=== SUPPLIED DATA ===

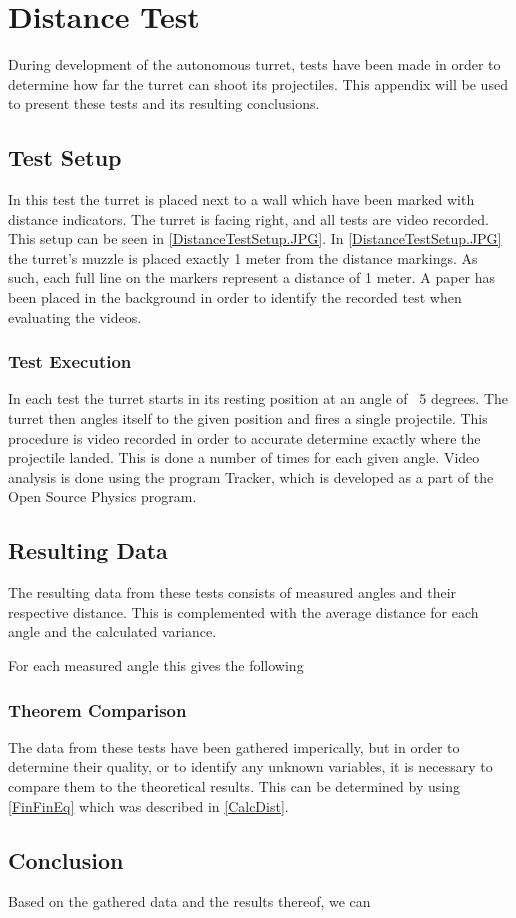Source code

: \chapter{Distance Test}
During development of the autonomous turret, tests have been made in order to
determine how far the turret can shoot its projectiles. This appendix will be
used to present these tests and its resulting conclusions.

\section{Test Setup}
In this test the turret is placed next to a wall which have been marked with
distance indicators. The turret is facing right, and all tests are video
recorded. This setup can be seen in \autoref{DistanceTestSetup.JPG}.
 In \autoref{DistanceTestSetup.JPG} the turret's muzzle is placed exactly 1 meter
from the distance markings. As such, each full line on the markers represent a
distance of 1 meter. A paper has been placed in the background in order to
identify the recorded test when evaluating the videos.

\subsection{Test Execution}
In each test the turret starts in its resting position at an angle of ~5
degrees. The turret then angles itself to the given position and fires a single
projectile. This procedure is video recorded in order to accurate determine
exactly where the projectile landed. This is done a number of times for each
given angle. Video analysis is done using the program Tracker, which is
developed as a part of the Open Source Physics program.

\section{Resulting Data}
The resulting data from these tests consists of measured angles and their
respective distance. This is complemented with the average distance for each
angle and the calculated variance.


For each measured angle this gives the following 
\subsection{Theorem Comparison}
The data from these tests have been gathered imperically, but in order to
determine their quality, or to identify any unknown variables, it is necessary
to compare them to the theoretical results. This can be determined by using
\autoref{FinFinEq} which was described in \autoref{CalcDist}. 


\section{Conclusion}
Based on the gathered data and the results thereof, we can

===

> _EXERCISE DETAILS_
Every line above should be returned exactly; the pictures stay out.

> _RESULT OF THE TASK_
Source code

: \chapter{Distance Test}
During development of the autonomous turret, tests have been made in order to
determine how far the turret can shoot its projectiles. This appendix will be
used to present these tests and its resulting conclusions.

\section{Test Setup}
In this test the turret is placed next to a wall which have been marked with
distance indicators. The turret is facing right, and all tests are video
recorded. This setup can be seen in \autoref{DistanceTestSetup.JPG}.
 In \autoref{DistanceTestSetup.JPG} the turret's muzzle is placed exactly 1 meter
from the distance markings. As such, each full line on the markers represent a
distance of 1 meter. A paper has been placed in the background in order to
identify the recorded test when evaluating the videos.

\subsection{Test Execution}
In each test the turret starts in its resting position at an angle of ~5
degrees. The turret then angles itself to the given position and fires a single
projectile. This procedure is video recorded in order to accurate determine
exactly where the projectile landed. This is done a number of times for each
given angle. Video analysis is done using the program Tracker, which is
developed as a part of the Open Source Physics program.

\section{Resulting Data}
The resulting data from these tests consists of measured angles and their
respective distance. This is complemented with the average distance for each
angle and the calculated variance.


For each measured angle this gives the following 
\subsection{Theorem Comparison}
The data from these tests have been gathered imperically, but in order to
determine their quality, or to identify any unknown variables, it is necessary
to compare them to the theoretical results. This can be determined by using
\autoref{FinFinEq} which was described in \autoref{CalcDist}. 


\section{Conclusion}
Based on the gathered data and the results thereof, we can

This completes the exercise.